** DATA SUPPLIED follows **

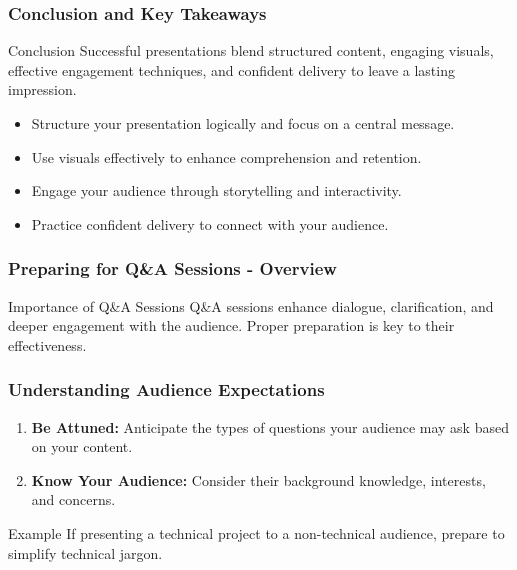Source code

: \documentclass[aspectratio=169]{beamer}
\begin{document}
\begin{frame}[fragile]
    \frametitle{Conclusion and Key Takeaways}
    \begin{block}{Conclusion}
        Successful presentations blend structured content, engaging visuals, effective engagement techniques, and confident delivery to leave a lasting impression.
    \end{block}
    \begin{itemize}
        \item Structure your presentation logically and focus on a central message.
        \item Use visuals effectively to enhance comprehension and retention.
        \item Engage your audience through storytelling and interactivity.
        \item Practice confident delivery to connect with your audience.
    \end{itemize}
\end{frame}

\begin{frame}[fragile]
    \frametitle{Preparing for Q\&A Sessions - Overview}
    \begin{block}{Importance of Q\&A Sessions}
        Q\&A sessions enhance dialogue, clarification, and deeper engagement with the audience. Proper preparation is key to their effectiveness.
    \end{block}
\end{frame}

\begin{frame}[fragile]
    \frametitle{Understanding Audience Expectations}
    \begin{enumerate}
        \item \textbf{Be Attuned:} Anticipate the types of questions your audience may ask based on your content.
        \item \textbf{Know Your Audience:} Consider their background knowledge, interests, and concerns.
    \end{enumerate}
    \begin{block}{Example}
        If presenting a technical project to a non-technical audience, prepare to simplify technical jargon.
    \end{block}
\end{frame}
\end{document}
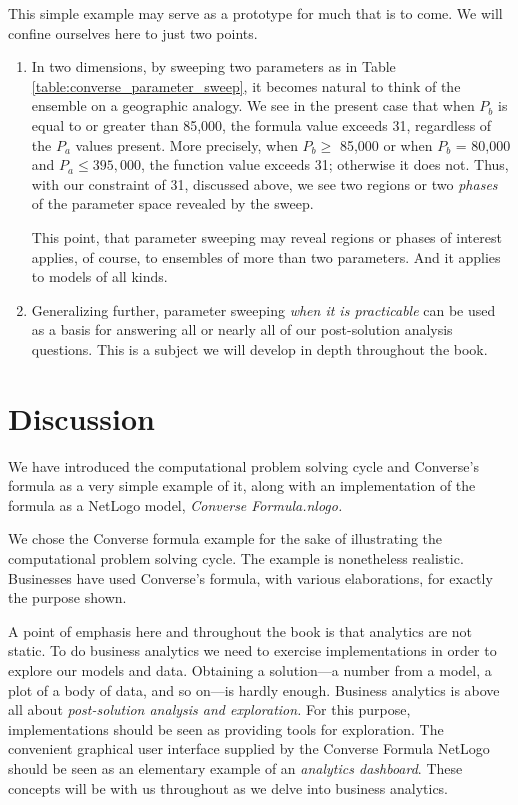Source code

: This simple example may serve as a prototype for much that is to come. We will confine ourselves here to just two points.
\begin{enumerate}
\item In two dimensions, by sweeping two parameters as in Table \ref{table:converse_parameter_sweep}, it becomes natural to think of the ensemble on a geographic analogy. We see in the present case that when $P_b$ is equal to or greater than 85,000, the formula value exceeds 31, regardless of the $P_a$ values present. More precisely, when $P_b \ge$ 85,000 or when $P_b$ = 80,000 and $P_a \le 395,000$, the function value exceeds 31; otherwise it does not. Thus, with our constraint of 31, discussed above, we see two regions or two \emph{phases} of the parameter space revealed by the sweep.

This point, that parameter sweeping may reveal regions or phases of interest applies, of course, to ensembles of more than two parameters. And it applies to models of all kinds.

\item Generalizing further, parameter sweeping \emph{when it is practicable} can be used as a basis for answering all or nearly all of our post-solution analysis questions. This is a subject we will develop in depth throughout the book.
\end{enumerate}

\section{Discussion}

We have introduced the computational problem solving cycle and Converse's formula as a very simple example of it, along with an implementation of the formula as a NetLogo model, {\it Converse Formula.nlogo.}

We chose the Converse formula example  for the sake of illustrating the computational problem solving cycle.
The example is nonetheless realistic.  Businesses have used Converse's formula, with various elaborations, for exactly the purpose shown.

A point of emphasis here and throughout the book is that analytics are not static. To do business analytics we need to exercise implementations in order to  explore our models and data.  Obtaining a solution---a number from a model, a plot of a body of data, and so on---is hardly enough. Business analytics is above all about \emph{post-solution analysis and exploration.}
For this purpose, implementations  should be seen as providing tools for exploration. The convenient graphical user interface  supplied by the Converse Formula NetLogo should be seen as an elementary example of an \emph{analytics dashboard}. These concepts will be with us throughout as we delve into business analytics.



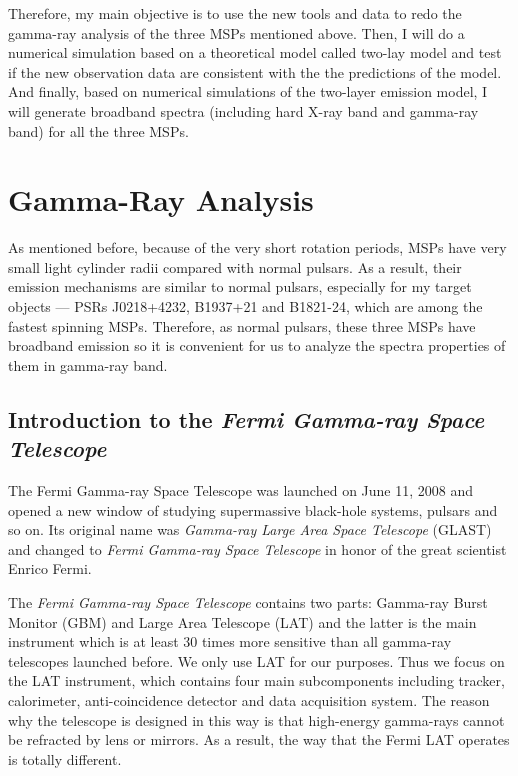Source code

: \documentclass[12pt]{report}
\begin{document}
            Therefore, my main objective is to use the new tools and data to redo the gamma-ray
            analysis of the three MSPs mentioned above. 
            Then, I will do a numerical simulation based on a theoretical model called two-lay model and test if the new observation 
            data are consistent with the the predictions of the model. And finally, based on numerical simulations 
            of the two-layer emission model, I will generate broadband spectra (including hard X-ray band 
            and gamma-ray band) for all the three MSPs. 

  \chapter{Gamma-Ray Analysis}
      As mentioned before, because of the very short rotation periods, MSPs have very small light cylinder radii 
      compared with normal pulsars. As a result, their emission mechanisms are similar to normal pulsars, 
      especially for my target objects --- PSRs J0218+4232, B1937+21 and B1821-24, 
      which are among the fastest spinning MSPs. Therefore, as normal pulsars, these three 
      MSPs have broadband emission so it is convenient for us to analyze the spectra 
      properties of them in gamma-ray band.
  
      \section{Introduction to the \textit{Fermi Gamma-ray Space Telescope}}
        The Fermi Gamma-ray Space Telescope was launched on June 11, 2008 and opened a new window of studying
        supermassive black-hole systems, pulsars and so on. Its original name was \textit{Gamma-ray Large Area Space 
        Telescope} (GLAST) and changed to \textit{Fermi Gamma-ray Space Telescope} 
        in honor of the great scientist Enrico Fermi. 

        The \textit{Fermi Gamma-ray Space Telescope} contains two parts: Gamma-ray Burst Monitor (GBM) and Large 
        Area Telescope (LAT) and the latter is the main instrument which is at least 30 times more sensitive than 
        all gamma-ray telescopes launched before. We only use LAT for our purposes. Thus we 
        focus on the LAT instrument, which contains four main subcomponents including tracker, calorimeter,
        anti-coincidence detector and data acquisition system. The reason why the telescope is designed in 
        this way is that high-energy gamma-rays cannot be refracted by lens or mirrors. As a result, the way
        that the Fermi LAT operates is totally different. 
\end{document}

** End of DATA SUPPLIED **

● **TASK DETAILS**
Only the text of the entries above is to be given again, exactly, with the pictures left out.

● **WORKED SOLUTION**
Source code

: \documentclass[aspectratio=169]{beamer}
\begin{document}
\begin{frame}[fragile]
    \frametitle{Conclusion and Key Takeaways}
    \begin{block}{Conclusion}
        Successful presentations blend structured content, engaging visuals, effective engagement techniques, and confident delivery to leave a lasting impression.
    \end{block}
    \begin{itemize}
        \item Structure your presentation logically and focus on a central message.
        \item Use visuals effectively to enhance comprehension and retention.
        \item Engage your audience through storytelling and interactivity.
        \item Practice confident delivery to connect with your audience.
    \end{itemize}
\end{frame}

\begin{frame}[fragile]
    \frametitle{Preparing for Q\&A Sessions - Overview}
    \begin{block}{Importance of Q\&A Sessions}
        Q\&A sessions enhance dialogue, clarification, and deeper engagement with the audience. Proper preparation is key to their effectiveness.
    \end{block}
\end{frame}

\begin{frame}[fragile]
    \frametitle{Understanding Audience Expectations}
    \begin{enumerate}
        \item \textbf{Be Attuned:} Anticipate the types of questions your audience may ask based on your content.
        \item \textbf{Know Your Audience:} Consider their background knowledge, interests, and concerns.
    \end{enumerate}
    \begin{block}{Example}
        If presenting a technical project to a non-technical audience, prepare to simplify technical jargon.
    \end{block}
\end{frame}
\end{document}
Source code

: This simple example may serve as a prototype for much that is to come. We will confine ourselves here to just two points.
\begin{enumerate}
\item In two dimensions, by sweeping two parameters as in Table \ref{table:converse_parameter_sweep}, it becomes natural to think of the ensemble on a geographic analogy. We see in the present case that when $P_b$ is equal to or greater than 85,000, the formula value exceeds 31, regardless of the $P_a$ values present. More precisely, when $P_b \ge$ 85,000 or when $P_b$ = 80,000 and $P_a \le 395,000$, the function value exceeds 31; otherwise it does not. Thus, with our constraint of 31, discussed above, we see two regions or two \emph{phases} of the parameter space revealed by the sweep.

This point, that parameter sweeping may reveal regions or phases of interest applies, of course, to ensembles of more than two parameters. And it applies to models of all kinds.

\item Generalizing further, parameter sweeping \emph{when it is practicable} can be used as a basis for answering all or nearly all of our post-solution analysis questions. This is a subject we will develop in depth throughout the book.
\end{enumerate}

\section{Discussion}

We have introduced the computational problem solving cycle and Converse's formula as a very simple example of it, along with an implementation of the formula as a NetLogo model, {\it Converse Formula.nlogo.}

We chose the Converse formula example  for the sake of illustrating the computational problem solving cycle.
The example is nonetheless realistic.  Businesses have used Converse's formula, with various elaborations, for exactly the purpose shown.

A point of emphasis here and throughout the book is that analytics are not static. To do business analytics we need to exercise implementations in order to  explore our models and data.  Obtaining a solution---a number from a model, a plot of a body of data, and so on---is hardly enough. Business analytics is above all about \emph{post-solution analysis and exploration.}
For this purpose, implementations  should be seen as providing tools for exploration. The convenient graphical user interface  supplied by the Converse Formula NetLogo should be seen as an elementary example of an \emph{analytics dashboard}. These concepts will be with us throughout as we delve into business analytics.



Source code

: \documentclass[12pt]{report}
\begin{document}
            Therefore, my main objective is to use the new tools and data to redo the gamma-ray
            analysis of the three MSPs mentioned above. 
            Then, I will do a numerical simulation based on a theoretical model called two-lay model and test if the new observation 
            data are consistent with the the predictions of the model. And finally, based on numerical simulations 
            of the two-layer emission model, I will generate broadband spectra (including hard X-ray band 
            and gamma-ray band) for all the three MSPs. 

  \chapter{Gamma-Ray Analysis}
      As mentioned before, because of the very short rotation periods, MSPs have very small light cylinder radii 
      compared with normal pulsars. As a result, their emission mechanisms are similar to normal pulsars, 
      especially for my target objects --- PSRs J0218+4232, B1937+21 and B1821-24, 
      which are among the fastest spinning MSPs. Therefore, as normal pulsars, these three 
      MSPs have broadband emission so it is convenient for us to analyze the spectra 
      properties of them in gamma-ray band.
  
      \section{Introduction to the \textit{Fermi Gamma-ray Space Telescope}}
        The Fermi Gamma-ray Space Telescope was launched on June 11, 2008 and opened a new window of studying
        supermassive black-hole systems, pulsars and so on. Its original name was \textit{Gamma-ray Large Area Space 
        Telescope} (GLAST) and changed to \textit{Fermi Gamma-ray Space Telescope} 
        in honor of the great scientist Enrico Fermi. 

        The \textit{Fermi Gamma-ray Space Telescope} contains two parts: Gamma-ray Burst Monitor (GBM) and Large 
        Area Telescope (LAT) and the latter is the main instrument which is at least 30 times more sensitive than 
        all gamma-ray telescopes launched before. We only use LAT for our purposes. Thus we 
        focus on the LAT instrument, which contains four main subcomponents including tracker, calorimeter,
        anti-coincidence detector and data acquisition system. The reason why the telescope is designed in 
        this way is that high-energy gamma-rays cannot be refracted by lens or mirrors. As a result, the way
        that the Fermi LAT operates is totally different. 
\end{document}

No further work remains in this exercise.